The namesake and main shooting location of director Emerald Fennell’s satire of the rich is in fact a historic estate known as Drayton Hall, located in Northamptonshire.
And while producers added a few flourishes for the sake of the film, the real property does not disappoint.
Constructed around 1300 and repeatedly renovated in the following centuries, the 127-room property maintained a low-profile before being used for the film, which was its first — and possibly last — time as a set.
To gain access to the 200-acre compound, producers had to sign a contract promising not to reveal its location or owners, neither of which stayed secret for long after the film’s runaway success, Vanity Fair reported.
As a result of the public catching on to the real location of the mansion— owned by the notoriously private Stopford-Sackville family, who’ve lived there since 1770 — the decadent residence has closed its doors to the public and is no longer accessible by tours, nor available to rent for private events.
“The house is NOT open to the public nor is it available for hire,” the property’s archivist, Bruce Bailey, told the publication City AM in response to a private event request. “We are not interested in any further publicity.”

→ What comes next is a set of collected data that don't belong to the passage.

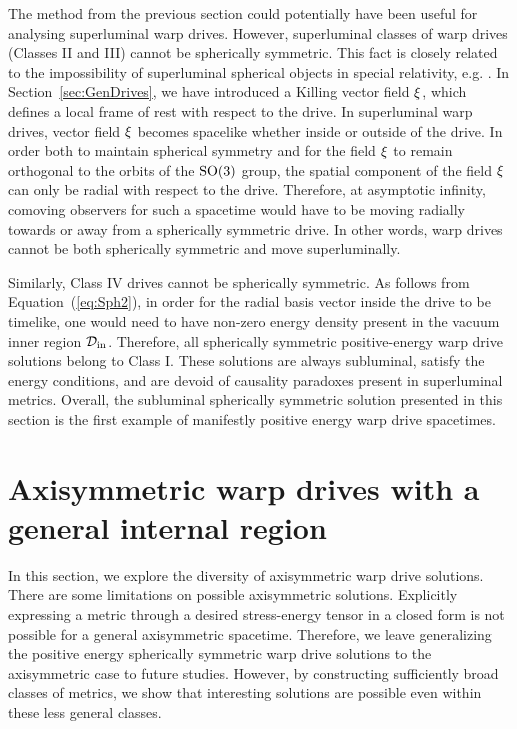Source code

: \documentclass[10pt]{iopart}
\begin{document}
The method from the previous section could potentially have been useful for analysing superluminal warp drives. However,  superluminal classes of warp drives (Classes II and III) cannot be spherically symmetric. This fact is closely related to the impossibility of superluminal spherical objects in special relativity, e.g. \cite{Fayngold2002}. In Section~\ref{sec:GenDrives}, we have introduced a Killing vector field ${\bf \xi}$, which defines a local frame of rest with respect to the drive. In superluminal warp drives, vector field ${\bf \xi}$ becomes spacelike whether inside or outside of the drive. In order both to maintain spherical symmetry and for the field ${\bf \xi}$ to remain orthogonal to the orbits of the ${\rm SO}(3)$ group, the spatial component of the field ${\bf \xi}$ can only be radial with respect to the drive. Therefore, at asymptotic infinity, comoving observers for such a spacetime would have to be moving radially towards or away from a spherically symmetric drive. In other words, warp drives cannot be both spherically symmetric and move superluminally.

Similarly, Class IV drives cannot be spherically symmetric. As follows from Equation~(\ref{eq:Sph2}), in order for the radial basis vector inside the drive to be timelike, one would need to have non-zero energy density present in the vacuum inner region $\mathcal{D}_{\rm in}$. Therefore, all spherically symmetric positive-energy warp drive solutions belong to Class I. These solutions are always subluminal, satisfy the energy conditions, and are devoid of causality paradoxes present in superluminal metrics. Overall, the subluminal spherically symmetric solution presented in this section is the first example of manifestly positive energy warp drive spacetimes.

\section{Axisymmetric warp drives with a general internal region}
\label{sec:Axi}

In this section, we explore the diversity of axisymmetric warp drive solutions. There are some limitations on possible axisymmetric solutions. Explicitly expressing a metric through a desired stress-energy tensor in a closed form is not possible for a general axisymmetric spacetime. Therefore, we leave generalizing the positive energy spherically symmetric warp drive solutions to the axisymmetric case to future studies. However, by constructing sufficiently broad classes of metrics, we show that interesting solutions are possible even within these less general classes. 
\end{document}
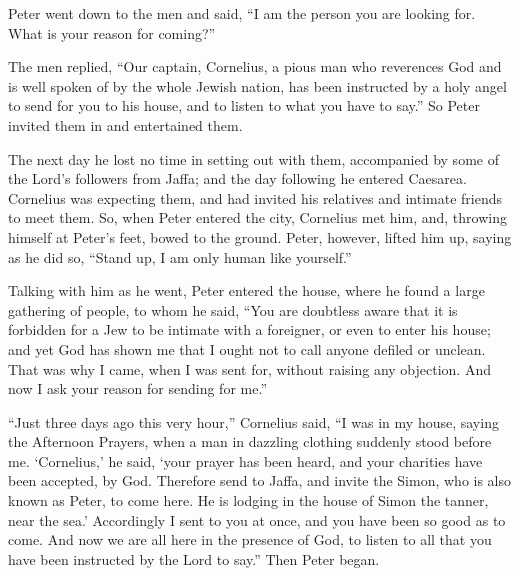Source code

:  Peter went down to the men and said, ``I am the person you
are looking for. What is your reason for coming?''

 The men replied, ``Our captain, Cornelius, a pious man who
reverences God and is well spoken of by the whole Jewish nation, has
been instructed by a holy angel to send for you to his house, and to
listen to what you have to say.''  So Peter invited them in
and entertained them.

The next day he lost no time in setting out with them, accompanied by
some of the Lord's followers from Jaffa;  and the day
following he entered Caesarea. Cornelius was expecting them, and had
invited his relatives and intimate friends to meet them. 
So, when Peter entered the city, Cornelius met him, and, throwing
himself at Peter's feet, bowed to the ground.  Peter,
however, lifted him up, saying as he did so, ``Stand up, I am only human
like yourself.''

 Talking with him as he went, Peter entered the house,
where he found a large gathering of people, to whom he said,
 ``You are doubtless aware that it is forbidden for a Jew
to be intimate with a foreigner, or even to enter his house; and yet God
has shown me that I ought not to call anyone defiled or unclean.
 That was why I came, when I was sent for, without raising
any objection. And now I ask your reason for sending for me.''

 ``Just three days ago this very hour,'' Cornelius said,
``I was in my house, saying the Afternoon Prayers, when a man in
dazzling clothing suddenly stood before me.  `Cornelius,'
he said, `your prayer has been heard, and your charities have been
accepted, by God.  Therefore send to Jaffa, and invite the
Simon, who is also known as Peter, to come here. He is lodging in the
house of Simon the tanner, near the sea.'  Accordingly I
sent to you at once, and you have been so good as to come. And now we
are all here in the presence of God, to listen to all that you have been
instructed by the Lord to say.''  Then Peter began.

Although genuinely sprawling and opulent, visitors may have been disappointed by a few aspects of the site that appeared in the film but are not true to Drayton.
Namely, the hedge maze was partially constructed by a designer but was significantly enhanced with the use of CGI, according to Architectural Digest.
Thanks to Drayton not having certain landmark protections that other manors of its size and age do, production designer Suzie Davies was able to change around the interiors significantly.
“We flipped [the decor] around, painted [the walls], took tapestries down, and put them back up,” Davies told Elle Decor. “We turned a bedroom into a bathroom and a bathroom into a dressing room.”
It was all an effort, she added, for the mansion “to feel lived in and fully inhabited by our characters.”